ON THE DEMYSTIFICATION OF MENTAL IMAGERY by Kosslyn
It has been argued that imagery cannot be the sole form of internal
representation, as an image cannot represent an object or scene without
some interpretative function that picks out the salient features. The
`stage directions' indicating which are the important features cannot
also be images, or we will get into the problem of infinite regress.
Kosslyn thinks, however that there is no reason why imagery cannot be
one form of representation in memory.
Kosslyn describes several experiments which undertake to determine
whether images act as functional representations which have real life
spatial characteristics, or whether they are an epiphenomenon.
Subjects were timed on how long it took them to scan a mental map.
The results suggested that images do represent metric distance and
that this property affects real-time processing of images. This
implies that images also have spatial boundaries, and this was also
tested, by seeing if subjects could image to the point of overflow.

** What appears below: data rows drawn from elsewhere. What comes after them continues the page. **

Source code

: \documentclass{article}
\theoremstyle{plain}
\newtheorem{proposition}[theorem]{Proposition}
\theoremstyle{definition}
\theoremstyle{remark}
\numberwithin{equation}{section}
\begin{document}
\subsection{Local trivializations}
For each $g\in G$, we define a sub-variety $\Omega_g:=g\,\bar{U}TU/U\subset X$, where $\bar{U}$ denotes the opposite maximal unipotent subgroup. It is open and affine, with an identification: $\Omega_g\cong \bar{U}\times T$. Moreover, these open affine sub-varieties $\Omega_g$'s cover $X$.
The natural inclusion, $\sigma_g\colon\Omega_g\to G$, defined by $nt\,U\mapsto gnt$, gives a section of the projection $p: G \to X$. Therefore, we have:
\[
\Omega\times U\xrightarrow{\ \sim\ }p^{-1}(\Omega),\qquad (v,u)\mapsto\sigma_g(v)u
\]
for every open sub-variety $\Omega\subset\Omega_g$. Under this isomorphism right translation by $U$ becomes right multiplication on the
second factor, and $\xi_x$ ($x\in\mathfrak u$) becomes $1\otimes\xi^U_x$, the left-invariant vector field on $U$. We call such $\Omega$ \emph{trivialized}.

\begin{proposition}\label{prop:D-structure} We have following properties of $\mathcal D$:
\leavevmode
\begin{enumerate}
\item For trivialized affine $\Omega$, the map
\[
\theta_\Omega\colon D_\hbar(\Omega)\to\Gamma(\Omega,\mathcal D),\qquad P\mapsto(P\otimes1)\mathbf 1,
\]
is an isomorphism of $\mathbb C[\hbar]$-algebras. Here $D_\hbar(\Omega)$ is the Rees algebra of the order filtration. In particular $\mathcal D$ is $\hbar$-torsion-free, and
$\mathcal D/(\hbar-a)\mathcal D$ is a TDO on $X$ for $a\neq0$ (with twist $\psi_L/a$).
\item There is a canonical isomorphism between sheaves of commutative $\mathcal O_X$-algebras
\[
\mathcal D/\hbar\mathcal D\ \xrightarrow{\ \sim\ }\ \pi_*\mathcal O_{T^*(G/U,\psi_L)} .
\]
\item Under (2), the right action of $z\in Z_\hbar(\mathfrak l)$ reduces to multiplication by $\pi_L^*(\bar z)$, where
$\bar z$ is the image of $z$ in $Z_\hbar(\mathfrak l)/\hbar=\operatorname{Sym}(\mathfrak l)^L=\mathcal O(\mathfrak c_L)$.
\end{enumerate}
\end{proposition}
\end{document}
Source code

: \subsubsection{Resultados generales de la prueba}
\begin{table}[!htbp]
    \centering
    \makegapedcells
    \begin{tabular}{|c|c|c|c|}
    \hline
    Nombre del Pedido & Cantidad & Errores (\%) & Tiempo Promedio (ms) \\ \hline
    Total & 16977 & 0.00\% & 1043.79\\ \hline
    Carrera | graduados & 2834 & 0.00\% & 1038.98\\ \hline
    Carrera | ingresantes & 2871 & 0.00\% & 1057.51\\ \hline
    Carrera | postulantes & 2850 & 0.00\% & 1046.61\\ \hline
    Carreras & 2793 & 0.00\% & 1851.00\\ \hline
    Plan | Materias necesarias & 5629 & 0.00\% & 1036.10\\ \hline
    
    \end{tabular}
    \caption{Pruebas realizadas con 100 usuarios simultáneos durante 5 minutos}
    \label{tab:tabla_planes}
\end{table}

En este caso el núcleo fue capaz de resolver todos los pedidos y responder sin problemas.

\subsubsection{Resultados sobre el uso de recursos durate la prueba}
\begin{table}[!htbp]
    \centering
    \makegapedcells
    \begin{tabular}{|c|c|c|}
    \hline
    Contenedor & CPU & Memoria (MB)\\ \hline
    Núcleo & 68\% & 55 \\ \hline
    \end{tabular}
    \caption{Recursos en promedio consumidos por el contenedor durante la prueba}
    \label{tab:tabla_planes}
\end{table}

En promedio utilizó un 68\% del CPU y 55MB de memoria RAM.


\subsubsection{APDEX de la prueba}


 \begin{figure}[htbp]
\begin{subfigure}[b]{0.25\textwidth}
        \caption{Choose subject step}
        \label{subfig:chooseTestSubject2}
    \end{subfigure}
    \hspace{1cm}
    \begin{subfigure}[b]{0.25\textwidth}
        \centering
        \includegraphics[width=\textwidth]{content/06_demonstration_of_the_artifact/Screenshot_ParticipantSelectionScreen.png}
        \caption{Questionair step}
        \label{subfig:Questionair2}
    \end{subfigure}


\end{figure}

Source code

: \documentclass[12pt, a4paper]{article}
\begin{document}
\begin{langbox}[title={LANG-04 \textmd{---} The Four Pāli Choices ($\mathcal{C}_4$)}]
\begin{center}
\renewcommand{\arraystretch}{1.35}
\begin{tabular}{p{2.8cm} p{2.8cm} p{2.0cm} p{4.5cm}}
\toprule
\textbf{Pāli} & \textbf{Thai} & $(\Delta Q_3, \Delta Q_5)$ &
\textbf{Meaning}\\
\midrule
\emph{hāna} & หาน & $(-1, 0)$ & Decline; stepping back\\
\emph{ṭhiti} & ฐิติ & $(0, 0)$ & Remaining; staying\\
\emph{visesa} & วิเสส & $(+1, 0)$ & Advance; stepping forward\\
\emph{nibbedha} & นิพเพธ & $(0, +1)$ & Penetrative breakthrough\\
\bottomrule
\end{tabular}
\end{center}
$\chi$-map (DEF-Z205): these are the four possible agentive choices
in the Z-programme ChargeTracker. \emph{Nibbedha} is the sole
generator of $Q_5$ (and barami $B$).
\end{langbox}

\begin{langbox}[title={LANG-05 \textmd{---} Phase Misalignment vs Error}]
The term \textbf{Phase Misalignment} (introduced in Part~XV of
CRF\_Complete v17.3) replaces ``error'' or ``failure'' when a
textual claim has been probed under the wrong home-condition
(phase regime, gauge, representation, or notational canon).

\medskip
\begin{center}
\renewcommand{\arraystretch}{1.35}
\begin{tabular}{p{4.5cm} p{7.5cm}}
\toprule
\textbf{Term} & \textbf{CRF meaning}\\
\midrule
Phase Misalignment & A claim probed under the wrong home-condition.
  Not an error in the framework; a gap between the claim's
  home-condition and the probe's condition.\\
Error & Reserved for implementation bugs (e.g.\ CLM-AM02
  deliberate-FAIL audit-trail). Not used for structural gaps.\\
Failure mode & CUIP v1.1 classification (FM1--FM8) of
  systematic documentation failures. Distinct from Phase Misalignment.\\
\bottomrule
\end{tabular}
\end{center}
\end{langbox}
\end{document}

Subjects' reports indicated that there was a high correlation between
the size of the imagined object and distance. It was also found that it
took longer for subjects to see properties on subjectively smaller
images. These results support the claim that our experienced images are
spatial entities and their spatial properties have real consequences
for some forms of information processing.
Kosslyn takes the results as supporting his CRT protomodel which
predicts that images are processed by the same sorts of classificatory
procedures that underlie normal perceptual processing. The CRT model
rests on the notion that visual images might be like displays produced
on a cathode ray tube by a computer programme operating on stored data.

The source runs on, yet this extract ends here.